WHAT YOU SHOULD DO => Find the line in the entries below that contains "Second-countability is preserved". Repeat it exactly, and every line after it through the line that contains "second-countability behave under surjections?".

——

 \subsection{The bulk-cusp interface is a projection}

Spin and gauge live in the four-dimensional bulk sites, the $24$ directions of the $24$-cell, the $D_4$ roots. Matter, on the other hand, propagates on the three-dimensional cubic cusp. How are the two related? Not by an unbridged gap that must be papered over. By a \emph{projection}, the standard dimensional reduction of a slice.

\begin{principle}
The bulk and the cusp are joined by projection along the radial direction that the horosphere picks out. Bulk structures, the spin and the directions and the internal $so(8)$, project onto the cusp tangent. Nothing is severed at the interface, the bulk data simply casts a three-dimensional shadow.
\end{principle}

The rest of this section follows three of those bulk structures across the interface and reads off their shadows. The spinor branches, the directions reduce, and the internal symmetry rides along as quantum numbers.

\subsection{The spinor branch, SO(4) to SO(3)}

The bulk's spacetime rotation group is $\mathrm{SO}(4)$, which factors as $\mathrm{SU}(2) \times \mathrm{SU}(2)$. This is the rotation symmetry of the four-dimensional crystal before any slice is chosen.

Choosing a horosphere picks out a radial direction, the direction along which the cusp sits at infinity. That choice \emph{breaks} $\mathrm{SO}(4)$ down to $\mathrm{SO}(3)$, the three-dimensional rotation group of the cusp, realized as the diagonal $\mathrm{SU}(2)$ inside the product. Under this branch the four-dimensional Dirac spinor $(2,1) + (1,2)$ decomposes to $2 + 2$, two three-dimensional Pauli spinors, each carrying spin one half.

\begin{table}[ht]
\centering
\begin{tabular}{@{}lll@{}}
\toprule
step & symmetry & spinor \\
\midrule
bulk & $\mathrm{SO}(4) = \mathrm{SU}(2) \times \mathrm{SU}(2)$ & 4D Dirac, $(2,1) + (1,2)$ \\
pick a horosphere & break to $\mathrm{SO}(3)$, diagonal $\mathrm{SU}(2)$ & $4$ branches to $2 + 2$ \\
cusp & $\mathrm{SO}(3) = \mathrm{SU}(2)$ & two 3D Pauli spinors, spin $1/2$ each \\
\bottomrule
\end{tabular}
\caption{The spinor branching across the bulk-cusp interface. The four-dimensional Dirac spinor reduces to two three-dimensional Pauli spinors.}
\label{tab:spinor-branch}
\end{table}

——

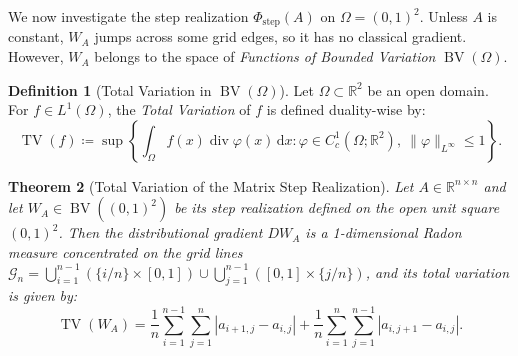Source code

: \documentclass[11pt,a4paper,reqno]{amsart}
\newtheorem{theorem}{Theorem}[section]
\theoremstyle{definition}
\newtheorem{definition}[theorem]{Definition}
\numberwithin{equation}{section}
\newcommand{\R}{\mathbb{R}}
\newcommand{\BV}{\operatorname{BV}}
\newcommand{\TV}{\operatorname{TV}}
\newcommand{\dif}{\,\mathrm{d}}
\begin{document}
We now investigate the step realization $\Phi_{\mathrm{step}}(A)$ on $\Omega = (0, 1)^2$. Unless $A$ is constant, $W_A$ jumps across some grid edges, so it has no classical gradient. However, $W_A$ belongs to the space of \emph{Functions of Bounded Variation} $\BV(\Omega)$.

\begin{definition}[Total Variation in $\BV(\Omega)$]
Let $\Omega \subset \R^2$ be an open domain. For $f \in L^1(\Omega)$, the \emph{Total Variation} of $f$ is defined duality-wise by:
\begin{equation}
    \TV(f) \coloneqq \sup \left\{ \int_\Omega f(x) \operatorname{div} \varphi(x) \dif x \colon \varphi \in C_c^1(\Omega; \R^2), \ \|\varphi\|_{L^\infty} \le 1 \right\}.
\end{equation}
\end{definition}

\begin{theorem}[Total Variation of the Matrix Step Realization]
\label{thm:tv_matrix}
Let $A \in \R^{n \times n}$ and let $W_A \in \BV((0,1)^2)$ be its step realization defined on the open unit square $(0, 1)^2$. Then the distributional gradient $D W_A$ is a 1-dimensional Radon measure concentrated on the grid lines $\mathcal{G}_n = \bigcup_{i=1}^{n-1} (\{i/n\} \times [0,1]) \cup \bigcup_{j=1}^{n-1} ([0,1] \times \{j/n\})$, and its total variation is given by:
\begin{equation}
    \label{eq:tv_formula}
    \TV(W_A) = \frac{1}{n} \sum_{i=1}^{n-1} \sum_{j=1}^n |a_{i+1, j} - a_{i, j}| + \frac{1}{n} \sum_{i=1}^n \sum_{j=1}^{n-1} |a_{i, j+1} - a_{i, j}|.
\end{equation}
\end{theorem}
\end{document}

——

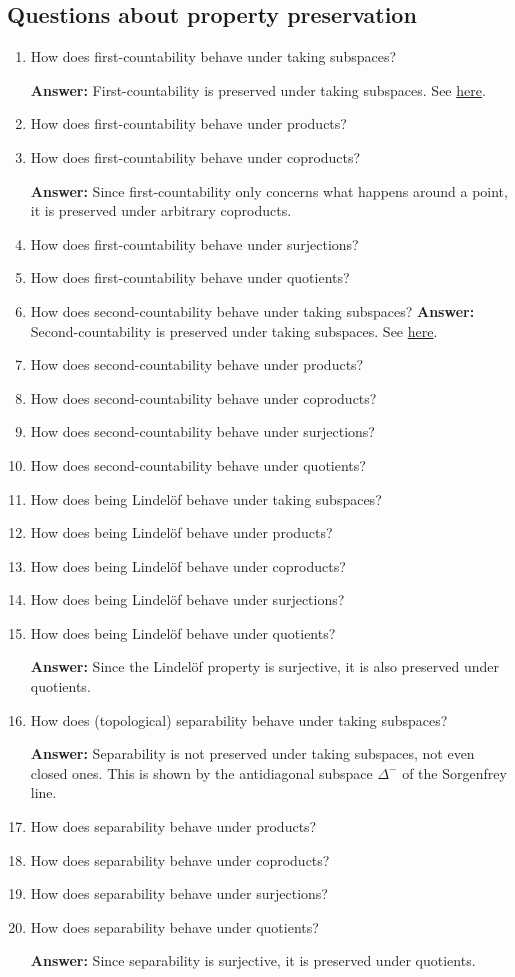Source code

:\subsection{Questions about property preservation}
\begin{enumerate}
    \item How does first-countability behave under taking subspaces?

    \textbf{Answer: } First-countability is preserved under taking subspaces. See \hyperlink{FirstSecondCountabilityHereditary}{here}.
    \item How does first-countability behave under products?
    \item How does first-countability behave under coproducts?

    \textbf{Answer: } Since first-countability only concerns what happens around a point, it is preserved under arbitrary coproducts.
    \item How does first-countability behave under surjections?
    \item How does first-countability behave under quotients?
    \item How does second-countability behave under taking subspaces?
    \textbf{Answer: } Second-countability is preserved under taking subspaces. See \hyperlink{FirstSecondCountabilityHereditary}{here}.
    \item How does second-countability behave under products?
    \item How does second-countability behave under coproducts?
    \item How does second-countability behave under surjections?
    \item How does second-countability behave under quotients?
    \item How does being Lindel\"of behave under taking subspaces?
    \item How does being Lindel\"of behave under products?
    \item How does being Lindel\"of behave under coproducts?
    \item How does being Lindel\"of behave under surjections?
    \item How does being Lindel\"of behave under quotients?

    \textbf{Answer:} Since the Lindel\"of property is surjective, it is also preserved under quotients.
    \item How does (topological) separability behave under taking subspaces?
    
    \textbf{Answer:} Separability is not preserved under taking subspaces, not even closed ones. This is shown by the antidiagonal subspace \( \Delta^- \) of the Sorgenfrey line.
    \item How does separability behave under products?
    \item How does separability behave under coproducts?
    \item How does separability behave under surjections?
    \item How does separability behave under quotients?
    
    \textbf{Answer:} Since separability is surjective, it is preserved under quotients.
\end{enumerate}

——

EXERCISE RESULT =>
    \textbf{Answer: } Second-countability is preserved under taking subspaces. See \hyperlink{FirstSecondCountabilityHereditary}{here}.
    \item How does second-countability behave under products?
    \item How does second-countability behave under coproducts?
    \item How does second-countability behave under surjections?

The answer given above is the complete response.